The PAAA operates and has established both local and foreign relations. Within Africa the PAAA maintains strong ties with the Association for Anthropology in Southern Africa (AASA). The PAAA looks for financial assistance from various foreign institutions, such as the Wenner Gren Foundation, the Council for the Development of Social Science Research in Africa (CODESRIA), the United Nations Educational Scientific and Cultural Organization (UNESCO), and the United Nations Population Fund (UNFPA) (Nkwi 1998: 204). African Anthropology is the journal of the PAAA and has been published biannually since 1994. The Journal contains scholarly articles, research reports, and book reviews. According to the editorial remarks, the first of the journal’s main goals is the provision of a medium for intellectual, theoretical and methodological discussions among PAAA members. Secondly, the role of this journal is to meet the increased demands of the African anthropological community for a journal that will reflect an African perspective. Thirdly, the journal should provide a forum for the publication of the best papers presented during its annual conferences (J.A.R Wembah-Rashid 1992: 1). However, Dr. Nkwi points out that publication of this journal is not without problems. Only 15% of the 540 members pay their annual dues, making it virtually impossible to operate consistently on a restricted budget. 80% of the PAAA members are in Africa, while only 10% are from the U.S and Europe.
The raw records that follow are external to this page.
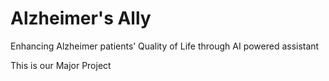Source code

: # Alzheimer's Ally
Enhancing Alzheimer patients’ Quality of Life through AI powered assistant

This is our Major Project
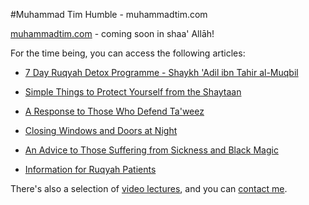 [title: Muhammad Tim Humble - muhammadtim.com]:/
[menu: Home]:/
[order: 1]:/

#Muhammad Tim Humble - muhammadtim.com

[muhammadtim.com](http://www.muhammadtim.com/ "muhammadtim.com") - coming soon in shaa' Allāh!

For the time being, you can access the following articles:

* [7 Day Ruqyah Detox Programme - Shaykh 'Adil ibn Tahir al-Muqbil](/7dayrd)

* [Simple Things to Protect Yourself from the Shaytaan](/protectys)

* [A Response to Those Who Defend Ta'weez](/taweez)

* [Closing Windows and Doors at Night](/atnight)

* [An Advice to Those Suffering from Sickness and Black Magic](/anadvice)
* [Information for Ruqyah Patients](/ruqyah)


There's also a selection of [video lectures](/video), and you can [contact me](/contact).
The PAAA has its next annual conference on September 2 through the 8, 1999, in Yaounde, Cameroon. The theme of the conference is The Anthropology of Africa and the Challenges of the Third Millennium. A number of panels will be organized around the following themes: An African Anthropology: Is there such sub-discipline? High Fertility in Africa: An Anthropological Response; The re-awakening of ethnic nations: Ethnicity and Nation-state; After Rio, where are the people?; Environmental Policy Contradictions; Years of Structural Adjustment: Gender and the Quality of Health; The African Family: Emerging Trends and new demands; and Training anthropologists of the future: The teaching of the discipline.